If every investment vehicle available on the market were listed in a catalog, the cryptocurrencies section would undoubtedly be the most exciting and risky. Swapping them daily or weekly adds a little more spice to this combination.
The crypto trader trading on coin-bits or any other exchange, can face a roller coaster of emotions throughout the day while striving for profit. And even if it is more than proven that the cryptocurrency market can be very profitable. Several players and circumstances play a role in their price, which makes them very volatile.
When trying to survive in the wild, wild west of investments
1.Whales
Whale is a term which is commonly used in the cryptocurrency market. It refers to investors that can manipulate the market due to the large amount of assets they hold.
Most crypto traders try to avoid markets where whales are very present. What are they scared of? As in the ocean, where the big fish eats the small one, the crypto market behaves in a similar way.
These large investors are constantly trying to increase their assets by taking advantage of individual investors.
2. Lack of volume for some pairs
Unlike other markets like forex, stocks or commodities, the cryptocurrency market is very young in comparison. The main coin, Bitcoin, is 10 years old. However, most of them are around 3 to 5 years old.

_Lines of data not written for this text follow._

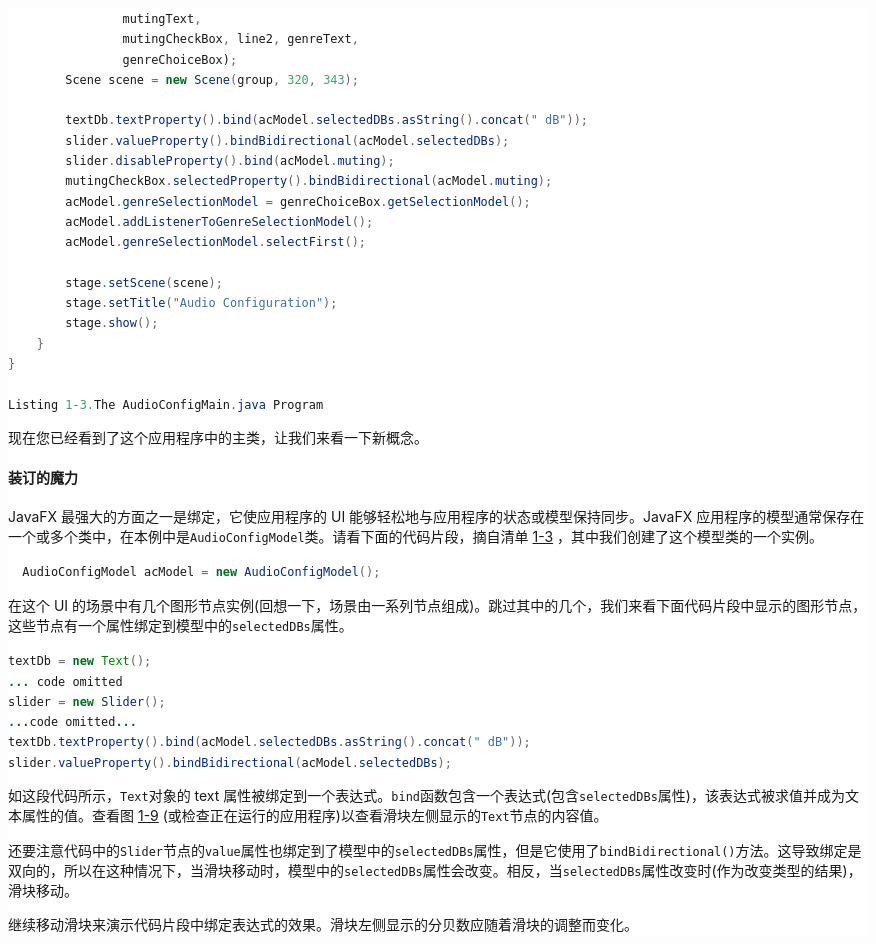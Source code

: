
 ```java
                mutingText,
                mutingCheckBox, line2, genreText,
                genreChoiceBox);
        Scene scene = new Scene(group, 320, 343);

        textDb.textProperty().bind(acModel.selectedDBs.asString().concat(" dB"));
        slider.valueProperty().bindBidirectional(acModel.selectedDBs);
        slider.disableProperty().bind(acModel.muting);
        mutingCheckBox.selectedProperty().bindBidirectional(acModel.muting);
        acModel.genreSelectionModel = genreChoiceBox.getSelectionModel();
        acModel.addListenerToGenreSelectionModel();
        acModel.genreSelectionModel.selectFirst();

        stage.setScene(scene);
        stage.setTitle("Audio Configuration");
        stage.show();
    }
}

Listing 1-3.The AudioConfigMain.java Program

```

现在您已经看到了这个应用程序中的主类，让我们来看一下新概念。

#### 装订的魔力

JavaFX 最强大的方面之一是绑定，它使应用程序的 UI 能够轻松地与应用程序的状态或模型保持同步。JavaFX 应用程序的模型通常保存在一个或多个类中，在本例中是`AudioConfigModel`类。请看下面的代码片段，摘自清单 [1-3](#Par182) ，其中我们创建了这个模型类的一个实例。

```java
  AudioConfigModel acModel = new AudioConfigModel();

```

在这个 UI 的场景中有几个图形节点实例(回想一下，场景由一系列节点组成)。跳过其中的几个，我们来看下面代码片段中显示的图形节点，这些节点有一个属性绑定到模型中的`selectedDBs`属性。

```java
textDb = new Text();
... code omitted
slider = new Slider();
...code omitted...
textDb.textProperty().bind(acModel.selectedDBs.asString().concat(" dB"));
slider.valueProperty().bindBidirectional(acModel.selectedDBs);

```

如这段代码所示，`Text`对象的 text 属性被绑定到一个表达式。`bind`函数包含一个表达式(包含`selectedDBs`属性)，该表达式被求值并成为文本属性的值。查看图 [1-9](#Fig9) (或检查正在运行的应用程序)以查看滑块左侧显示的`Text`节点的内容值。

还要注意代码中的`Slider`节点的`value`属性也绑定到了模型中的`selectedDBs`属性，但是它使用了`bindBidirectional()`方法。这导致绑定是双向的，所以在这种情况下，当滑块移动时，模型中的`selectedDBs`属性会改变。相反，当`selectedDBs`属性改变时(作为改变类型的结果)，滑块移动。

继续移动滑块来演示代码片段中绑定表达式的效果。滑块左侧显示的分贝数应随着滑块的调整而变化。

This insufficient maturity for many pairs results in a lack of volume in the less known and capitalized pairs. And since volume is the fuel of price movements and volatility, it makes them difficult to trade and very unattractive for any type of trader except one, the pump and the dumper which we will examine in the next point.
3. Pump and dump groups
Extremely illegal on the regulated markets, this type of “trader” has found a gold mine in the cryptocurrency market. This is another way of manipulating the market which consists in artificially pumping and then emptying the price of a part to take advantage of the increases.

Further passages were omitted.